日本代表は9月23日のキリンチャレンジカップ2022、アメリカ戦で2-0の勝利。カタール・ワールドカップ(W杯)に向けた大事な試合で白星を挙げた。
 この試合の前半で見えたボール非保持とカウンターは、本番でも発揮されるか。

■非保持で流れをつかむ

 日本はこれまでの4-3-3から4-2-3-1にシステムを変更。守備時は4-4-2のプレッシングを実行した。

 すると、最近の森保ジャパンでは珍しく、ボール非保持の局面からゲームの流れをつかむ。指揮官のプランニング通り、最初の45分は前線で何度かいい形で奪って決定機をつくっていた。
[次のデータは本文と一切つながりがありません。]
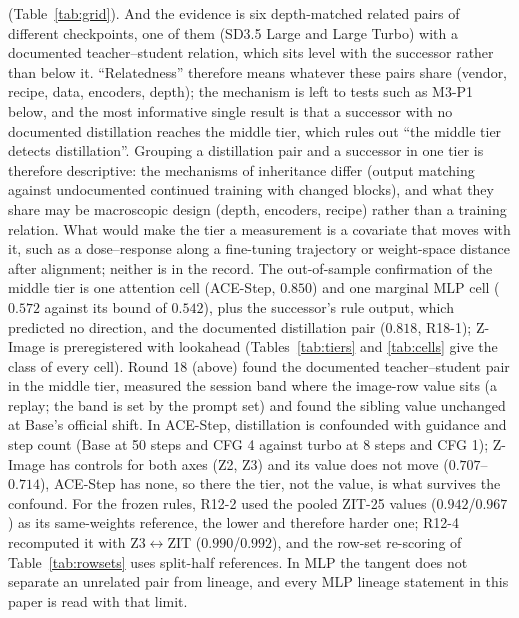 \documentclass[11pt]{article}
\newcommand{\TT}{ZIT-25}%
\begin{document}
(Table~\ref{tab:grid}). And the evidence is six depth-matched related pairs of different checkpoints, one of them (SD3.5 Large and Large Turbo) with a documented teacher--student relation, which sits level with the successor rather than below it. ``Relatedness'' therefore means whatever these pairs share (vendor, recipe, data, encoders, depth); the mechanism is left to tests such as M3-P1 below, and the most informative single result is that a successor with no documented distillation reaches the middle tier, which rules out ``the middle tier detects distillation''. Grouping a distillation pair and a successor in one tier is therefore descriptive: the mechanisms of inheritance differ (output matching against undocumented continued training with changed blocks), and what they share may be macroscopic design (depth, encoders, recipe) rather than a training relation. What would make the tier a measurement is a covariate that moves with it, such as a dose--response along a fine-tuning trajectory or weight-space distance after alignment; neither is in the record. The out-of-sample confirmation of the middle tier is one attention cell (ACE-Step, $0.850$) and one marginal MLP cell ($0.572$ against its bound of $0.542$), plus the successor's rule output, which predicted no direction, and the documented distillation pair ($0.818$, R18-1); Z-Image is preregistered with lookahead (Tables~\ref{tab:tiers} and \ref{tab:cells} give the class of every cell). Round 18 (above) found the documented teacher--student pair in the middle tier, measured the session band where the image-row value sits (a replay; the band is set by the prompt set) and found the sibling value unchanged at Base's official shift. In ACE-Step, distillation is confounded with guidance and step count (Base at 50 steps and CFG 4 against turbo at 8 steps and CFG 1); Z-Image has controls for both axes (Z2, Z3) and its value does not move ($0.707$--$0.714$), ACE-Step has none, so there the tier, not the value, is what survives the confound. For the frozen rules, R12-2 used the pooled \TT{} values ($0.942$/$0.967$) as its same-weights reference, the lower and therefore harder one; R12-4 recomputed it with Z3$\leftrightarrow$ZIT ($0.990$/$0.992$), and the row-set re-scoring of Table~\ref{tab:rowsets} uses split-half references. In MLP the tangent does not separate an unrelated pair from lineage, and every MLP lineage statement in this paper is read with that limit.
\end{document}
 CH2枚に入った遠藤航と守田英正は強度の高い寄せで前を向かせないようにし、きっちりと中盤でボールを回収。奪ったと同時に鎌田大地につけて速攻を開始する。そこから久保建英との連携や前田大然の裏抜けなどでアメリカゴールに迫っていった。24分には伊東純也がパスカットして持ち運んでから久保に預け、最後は鎌田がゴールを奪い、綺麗なカウンターで先制点を奪取している。

 また、ボール保持の場面で日本は、伊東を意図的にハーフスペースに配置。前線で奪われた瞬間のゲーゲンプレッシングの人口密度を高めて、素早く“逆カウンター”を発動する狙いがあったのかもしれない。

 結局、ボール非保持から入ってカウンターで仕留めるというプランがしっかりハマり、前半は1-0で終了。後半には途中出場した三笘薫のゴールで追加点を挙げて、2-0で勝利している。

■どこまでが自分たちの力でつくったチャンスだったのか

 ただ、前半に何度か敵陣で奪うことができた要因には、相手のミスの多さも関係している。アメリカのビルドアップ隊はパスミスを繰り返し、何度も日本にボールを献上。こちらのプレッシングがハマっているにも関わらず、愚直にショートパスでのビルドアップを続けてくれたおかげで、最初の45分をモノにできた。

 もちろん前田のプレッシングの強度やCH2人のボール奪取能力などがあってこその前半だったが、アメリカのミスありきでチャンスをつくれていたことは念頭に置いておく必要があるだろう。